I forgot how powerful old-school NLP is

datalabelling
finetuning
miniproject
nlp
Author

Alex Strick van Linschoten

Published

February 12, 2025

[This is a long one. Sorry / not sorry. TL;DR: I automated the process of curating articles to be included in the a popular database I maintain by using Spacy to create a classifier that’s only 2 MB in size!]

A few weeks back I created and launched a big database that curated implementations of GenAI use cases and LLMOps out in the wild. I’d been keeping a list of these interesting blogs for a while and it occurred to me that it might be useful for others to share the full list.

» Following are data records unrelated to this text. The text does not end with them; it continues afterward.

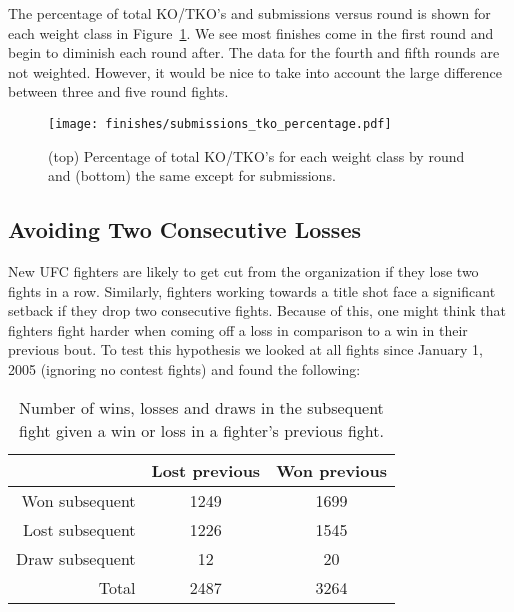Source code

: The percentage of total KO/TKO's and submissions versus
round is shown for each weight class in
Figure~\ref{submissions_tko_percentage}. We see most
finishes come in the first round and begin to diminish
each round after. The data for the fourth and fifth
rounds are not weighted. However, it would be nice to take into account
the large difference between three and five round fights.

\begin{figure}[h]
\begin{center}
\texttt{[image: finishes/submissions\_tko\_percentage.pdf]}
\caption{(top) Percentage of total KO/TKO's for each
weight class by round and (bottom) the same except for submissions.}
\label{submissions_tko_percentage}
\end{center}
\end{figure}


\clearpage
\subsection*{Avoiding Two Consecutive Losses}

New UFC fighters are likely to get cut from the organization if they lose two
fights in a row. Similarly, fighters working towards a title shot
face a significant setback if they drop two consecutive fights. Because of this,
one might think that fighters fight harder when coming off a loss in
comparison to a win in their previous bout.
To test this hypothesis we looked at all fights since January 1, 2005 (ignoring no contest fights) and found
the following:

\begin{center}
\begin{table}[h]
\begin{tabular}{r|cc}
  \toprule
  & Lost previous & Won previous \\
  \hline
  Won subsequent & 1249 & 1699 \\
  Lost subsequent & 1226 & 1545 \\
  Draw subsequent & 12 & 20 \\
  \hline
  Total & 2487 & 3264 \\
  \bottomrule
\end{tabular}
\caption{Number of wins, losses and draws in the subsequent fight given a win or loss in a fighter's previous fight.}
\label{table_avoiding_two_losses}
\end{table}
\end{center}

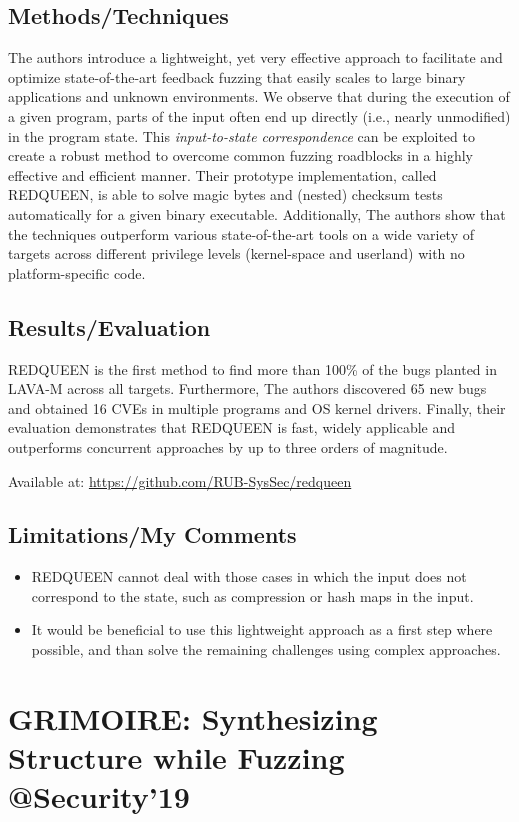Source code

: \subsection{Methods/Techniques}
The authors introduce a lightweight, yet very effective
approach to facilitate
and optimize state-of-the-art feedback fuzzing that easily scales
to large binary applications and unknown environments. We
observe that during the execution of a given program, parts
of the input often end up directly (i.e., nearly unmodified)
in the program state. This \emph{input-to-state correspondence} can
be exploited to create a robust method to overcome common
fuzzing roadblocks in a highly effective and efficient manner.
Their prototype implementation, called REDQUEEN, is able to
solve magic bytes and (nested) checksum tests automatically
for a given binary executable. Additionally, The authors show that the
techniques outperform various state-of-the-art tools on a wide
variety of targets across different privilege levels (kernel-space
and userland) with no platform-specific code.
\subsection{Results/Evaluation}
REDQUEEN is the
first method to find more than 100\% of the bugs planted in
LAVA-M across all targets. Furthermore, The authors discovered
65 new bugs and obtained 16 CVEs in multiple programs and
OS kernel drivers. Finally, their evaluation demonstrates that
REDQUEEN is fast, widely applicable and outperforms concurrent
approaches by up to three orders of magnitude.

Available at: \url{https://github.com/RUB-SysSec/redqueen}
\subsection{Limitations/My Comments}
\begin{itemize}
    \item REDQUEEN cannot deal with those cases in which the input does not correspond to the state, such as compression or hash maps in the input.
    \item It would be beneficial to use this
lightweight approach as a first step where possible, and than
solve the remaining challenges using complex approaches.
\end{itemize}
\newpage

\section{GRIMOIRE: Synthesizing Structure while Fuzzing @Security'19 }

Each entry in the database has some metadata and tags attached to it (to help with search / discoverability) as well as a comprehensive summary of the key points of the link’s contents. (Links were most often blogs, but sometimes YouTube videos where the task was then to grab the transcript and summarise that.)

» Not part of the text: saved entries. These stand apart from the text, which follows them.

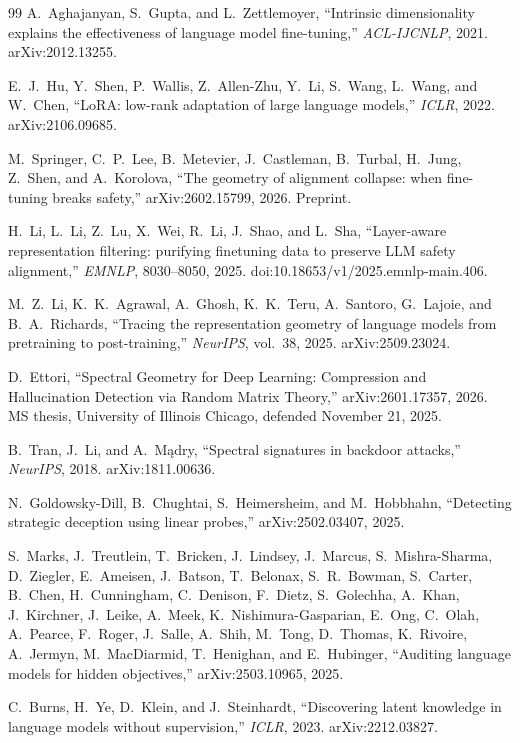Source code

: \documentclass[11pt]{article}
\theoremstyle{definition}
\theoremstyle{remark}
\begin{document}
\begin{thebibliography}{99}
A.~Aghajanyan, S.~Gupta, and L.~Zettlemoyer,
``Intrinsic dimensionality explains the effectiveness of language model fine-tuning,''
\emph{ACL-IJCNLP}, 2021. arXiv:2012.13255.

E.~J.~Hu, Y.~Shen, P.~Wallis, Z.~Allen-Zhu, Y.~Li, S.~Wang, L.~Wang, and W.~Chen,
``LoRA: low-rank adaptation of large language models,''
\emph{ICLR}, 2022. arXiv:2106.09685.

M.~Springer, C.~P.~Lee, B.~Metevier, J.~Castleman, B.~Turbal, H.~Jung,
Z.~Shen, and A.~Korolova,
``The geometry of alignment collapse: when fine-tuning breaks safety,''
arXiv:2602.15799, 2026. Preprint.

H.~Li, L.~Li, Z.~Lu, X.~Wei, R.~Li, J.~Shao, and L.~Sha,
``Layer-aware representation filtering: purifying finetuning data to preserve LLM safety alignment,''
\emph{EMNLP}, 8030--8050, 2025. doi:10.18653/v1/2025.emnlp-main.406.

M.~Z.~Li, K.~K.~Agrawal, A.~Ghosh, K.~K.~Teru, A.~Santoro, G.~Lajoie, and B.~A.~Richards,
``Tracing the representation geometry of language models from pretraining to post-training,''
\emph{NeurIPS}, vol.~38, 2025. arXiv:2509.23024.

D.~Ettori,
``Spectral Geometry for Deep Learning: Compression and Hallucination Detection via Random
Matrix Theory,''
arXiv:2601.17357, 2026. MS thesis, University of Illinois Chicago,
defended November 21, 2025.

B.~Tran, J.~Li, and A.~M\k{a}dry,
``Spectral signatures in backdoor attacks,''
\emph{NeurIPS}, 2018. arXiv:1811.00636.

N.~Goldowsky-Dill, B.~Chughtai, S.~Heimersheim, and M.~Hobbhahn,
``Detecting strategic deception using linear probes,''
arXiv:2502.03407, 2025.

S.~Marks, J.~Treutlein, T.~Bricken, J.~Lindsey, J.~Marcus,
S.~Mishra-Sharma, D.~Ziegler, E.~Ameisen, J.~Batson, T.~Belonax,
S.~R.~Bowman, S.~Carter, B.~Chen, H.~Cunningham, C.~Denison,
F.~Dietz, S.~Golechha, A.~Khan, J.~Kirchner, J.~Leike, A.~Meek,
K.~Nishimura-Gasparian, E.~Ong, C.~Olah, A.~Pearce, F.~Roger,
J.~Salle, A.~Shih, M.~Tong, D.~Thomas, K.~Rivoire, A.~Jermyn,
M.~MacDiarmid, T.~Henighan, and E.~Hubinger,
``Auditing language models for hidden objectives,''
arXiv:2503.10965, 2025.

C.~Burns, H.~Ye, D.~Klein, and J.~Steinhardt,
``Discovering latent knowledge in language models without supervision,''
\emph{ICLR}, 2023. arXiv:2212.03827.


\end{thebibliography}
\end{document}

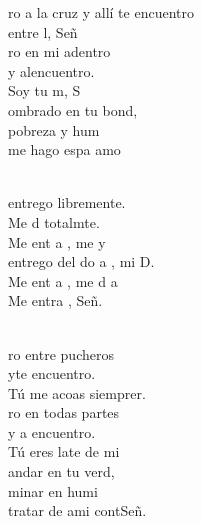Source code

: \documentclass[12pt]{article}
\begin{document}
\begin{multicols*}{2}
\begin{cancion}%
	ro a la cruz y allí te encuentro  \\
	entre l, Señ\\
	ro en mi adentro  \\
	y alencuentro.  \\
	Soy tu m, S \\
	ombrado en tu bond,  \\
	 pobreza y hum \\
	me hago espa  amo  \\\jump\\
	\begin{chorus}%
	 entrego libremente.  \\
	Me d totalmte.  \\
	Me ent a , me y   \\
	 entrego del do a , mi D.  \\
	Me ent a , me d a \\
	Me entra , Señ. \\
	\end{chorus}%
	\jump\\
	ro entre pucheros \\
	yte encuentro.  \\
	Tú me acoas siemprer.  \\
	ro en todas partes  \\
	y a encuentro.  \\
	Tú eres late de mi \\
	andar en tu verd,  \\
	minar en humi\\
	tratar de ami contSeñ. \\\jump\\

\end{cancion}
\end{multicols*}
\end{document}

The Problem: it takes time to curate the database

The database has grown quite a bit since we launched and now is approaching 600 entries (!). At ZenML, we’ll continue to maintain and update it but the process of finding new entries is non-trivial:

  • Finding good use cases: where possible we try to meet some kind of technical depth standard where we’re not just republishing some marketing press release. The gold standard is the engineering team of some company writing a deep dive into what they learned from implementing feature X or Y, ideally with code samples and/or architecture diagrams.
  • Staying fresh: things change fast in the world of LLMOps, so we want to stay more or less up to date with whatever people are building now and not just the fresh trends of a year ago.
  • Not just the big names: there are well-known and (rightfully) acclaimed engineering blogs from mega-companies but there are also smaller groups doing interesting work that is at least as worthy of inclusion in the database.

We have a ‘submit your case study’ link at the top of the database but to be honest so far it’s been a flytrap for spammers rather than a go-to destination for the people writing their technical accounts. All of of the above means that, till now, my process for updating the database looks something like this:

  • In general, I keep an eye out on social media (mostly Twitter, but occasionally LinkedIn and/or Bluesky) for new posts or videos that get shared. This is low-effort but also low-frequency.
  • I have RSS subscriptions (yay Newsblur!) to some blogs and YouTube channels that consistently have good content and I group them together so I can process that queue every few days.
  • As mentioned above, we have a link to submit technical write-ups which I check whenever someone makes a new submission.
  • Search with exa.ai: this is the most high-value thing I do to populate the list. (Exa.ai is an embeddings-based search engine that excels at finding ‘other articles like this one’ and I’d guess that 70% of the blogs (i.e. non-YouTube links) in the database were found with it.)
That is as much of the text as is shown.